§ **WORK REQUIRED**: Every line of the data below that holds the string "finite" needs to be reported.

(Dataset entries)
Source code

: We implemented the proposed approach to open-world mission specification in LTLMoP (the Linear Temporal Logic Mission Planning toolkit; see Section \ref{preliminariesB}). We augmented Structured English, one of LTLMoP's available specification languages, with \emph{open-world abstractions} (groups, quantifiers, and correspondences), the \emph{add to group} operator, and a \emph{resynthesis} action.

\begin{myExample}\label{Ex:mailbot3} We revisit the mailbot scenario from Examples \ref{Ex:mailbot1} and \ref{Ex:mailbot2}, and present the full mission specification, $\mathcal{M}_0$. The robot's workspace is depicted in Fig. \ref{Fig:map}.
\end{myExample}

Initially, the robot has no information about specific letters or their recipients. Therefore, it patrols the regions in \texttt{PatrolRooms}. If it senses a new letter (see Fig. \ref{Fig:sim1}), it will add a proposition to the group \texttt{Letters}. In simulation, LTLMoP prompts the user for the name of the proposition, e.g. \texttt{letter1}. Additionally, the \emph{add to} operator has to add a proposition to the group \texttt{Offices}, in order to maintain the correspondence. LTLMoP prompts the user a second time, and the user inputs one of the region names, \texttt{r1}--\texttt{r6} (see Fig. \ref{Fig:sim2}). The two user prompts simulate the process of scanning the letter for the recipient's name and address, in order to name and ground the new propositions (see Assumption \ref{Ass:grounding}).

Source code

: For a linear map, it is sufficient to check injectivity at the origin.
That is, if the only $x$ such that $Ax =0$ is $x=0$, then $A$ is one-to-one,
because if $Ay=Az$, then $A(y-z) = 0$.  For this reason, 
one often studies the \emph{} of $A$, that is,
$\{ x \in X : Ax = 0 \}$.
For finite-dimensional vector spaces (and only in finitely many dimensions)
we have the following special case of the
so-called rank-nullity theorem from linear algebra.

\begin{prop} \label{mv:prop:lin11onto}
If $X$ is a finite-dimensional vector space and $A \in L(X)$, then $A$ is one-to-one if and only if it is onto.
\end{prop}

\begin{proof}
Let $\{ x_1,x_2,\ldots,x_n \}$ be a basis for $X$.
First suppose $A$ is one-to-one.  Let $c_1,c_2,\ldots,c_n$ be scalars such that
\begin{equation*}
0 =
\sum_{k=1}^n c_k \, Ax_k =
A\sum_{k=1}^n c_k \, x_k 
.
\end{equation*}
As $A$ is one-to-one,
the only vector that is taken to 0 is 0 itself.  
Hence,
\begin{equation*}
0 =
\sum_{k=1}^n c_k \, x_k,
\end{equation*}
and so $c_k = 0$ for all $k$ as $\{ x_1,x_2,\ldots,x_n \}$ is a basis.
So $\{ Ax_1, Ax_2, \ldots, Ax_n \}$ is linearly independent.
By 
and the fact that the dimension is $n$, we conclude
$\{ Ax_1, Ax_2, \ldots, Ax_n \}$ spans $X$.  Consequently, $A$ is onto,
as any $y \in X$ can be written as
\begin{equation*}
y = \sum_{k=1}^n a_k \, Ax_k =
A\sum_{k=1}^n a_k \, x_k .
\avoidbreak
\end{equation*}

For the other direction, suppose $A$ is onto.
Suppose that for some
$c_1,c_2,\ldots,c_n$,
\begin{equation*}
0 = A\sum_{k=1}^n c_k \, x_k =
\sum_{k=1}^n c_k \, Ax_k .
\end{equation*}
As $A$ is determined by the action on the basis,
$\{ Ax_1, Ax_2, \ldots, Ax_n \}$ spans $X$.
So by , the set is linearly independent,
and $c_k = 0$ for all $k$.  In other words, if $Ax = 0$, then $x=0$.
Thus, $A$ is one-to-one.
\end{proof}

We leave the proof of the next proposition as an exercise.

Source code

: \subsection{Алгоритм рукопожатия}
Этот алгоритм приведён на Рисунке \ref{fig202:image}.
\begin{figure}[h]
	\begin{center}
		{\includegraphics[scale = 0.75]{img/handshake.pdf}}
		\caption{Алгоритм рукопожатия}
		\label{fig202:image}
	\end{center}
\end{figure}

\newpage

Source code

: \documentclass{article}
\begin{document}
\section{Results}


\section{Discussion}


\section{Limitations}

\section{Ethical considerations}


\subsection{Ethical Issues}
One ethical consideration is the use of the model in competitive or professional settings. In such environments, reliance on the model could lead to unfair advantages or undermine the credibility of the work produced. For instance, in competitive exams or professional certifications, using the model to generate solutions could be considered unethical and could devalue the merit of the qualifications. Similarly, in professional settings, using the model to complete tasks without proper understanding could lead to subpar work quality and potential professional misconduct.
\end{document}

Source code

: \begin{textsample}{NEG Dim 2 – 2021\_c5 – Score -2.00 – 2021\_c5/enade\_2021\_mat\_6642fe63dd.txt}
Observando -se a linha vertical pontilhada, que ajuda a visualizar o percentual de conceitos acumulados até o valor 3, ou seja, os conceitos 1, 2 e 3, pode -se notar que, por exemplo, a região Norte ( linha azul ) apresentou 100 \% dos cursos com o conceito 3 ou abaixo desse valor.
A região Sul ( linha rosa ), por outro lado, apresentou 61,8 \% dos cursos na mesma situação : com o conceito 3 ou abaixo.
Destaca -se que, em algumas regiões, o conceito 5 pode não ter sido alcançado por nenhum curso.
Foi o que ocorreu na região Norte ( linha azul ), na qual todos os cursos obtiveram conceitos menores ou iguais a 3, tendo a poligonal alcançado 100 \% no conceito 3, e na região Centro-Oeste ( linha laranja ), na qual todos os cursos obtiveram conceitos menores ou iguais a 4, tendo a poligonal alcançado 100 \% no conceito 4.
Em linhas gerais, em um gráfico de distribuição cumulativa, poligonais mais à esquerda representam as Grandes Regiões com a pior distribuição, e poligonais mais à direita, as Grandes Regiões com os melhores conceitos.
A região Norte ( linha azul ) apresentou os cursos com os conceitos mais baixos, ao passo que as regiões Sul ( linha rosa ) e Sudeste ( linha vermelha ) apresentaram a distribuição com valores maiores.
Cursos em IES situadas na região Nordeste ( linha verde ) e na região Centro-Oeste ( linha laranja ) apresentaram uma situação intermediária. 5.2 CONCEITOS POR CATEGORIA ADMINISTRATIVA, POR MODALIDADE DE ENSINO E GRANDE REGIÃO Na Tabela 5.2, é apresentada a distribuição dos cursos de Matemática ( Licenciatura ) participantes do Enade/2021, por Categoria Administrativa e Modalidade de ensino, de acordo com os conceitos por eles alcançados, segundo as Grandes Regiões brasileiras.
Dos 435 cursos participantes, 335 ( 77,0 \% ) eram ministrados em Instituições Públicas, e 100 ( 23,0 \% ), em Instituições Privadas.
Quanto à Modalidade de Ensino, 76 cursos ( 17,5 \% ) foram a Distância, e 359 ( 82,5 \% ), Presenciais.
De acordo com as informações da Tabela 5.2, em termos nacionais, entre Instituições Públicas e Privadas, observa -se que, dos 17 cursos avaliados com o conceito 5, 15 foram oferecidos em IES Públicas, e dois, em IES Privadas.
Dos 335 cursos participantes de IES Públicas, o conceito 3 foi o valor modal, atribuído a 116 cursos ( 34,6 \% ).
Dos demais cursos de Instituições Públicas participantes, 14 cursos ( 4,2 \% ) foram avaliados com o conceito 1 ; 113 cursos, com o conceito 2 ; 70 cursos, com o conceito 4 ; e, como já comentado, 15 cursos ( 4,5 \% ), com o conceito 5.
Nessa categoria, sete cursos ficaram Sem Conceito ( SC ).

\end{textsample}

§ **OUTPUT OF THE TASK**:
For finite-dimensional vector spaces (and only in finitely many dimensions)
If $X$ is a finite-dimensional vector space and $A \in L(X)$, then $A$ is one-to-one if and only if it is onto.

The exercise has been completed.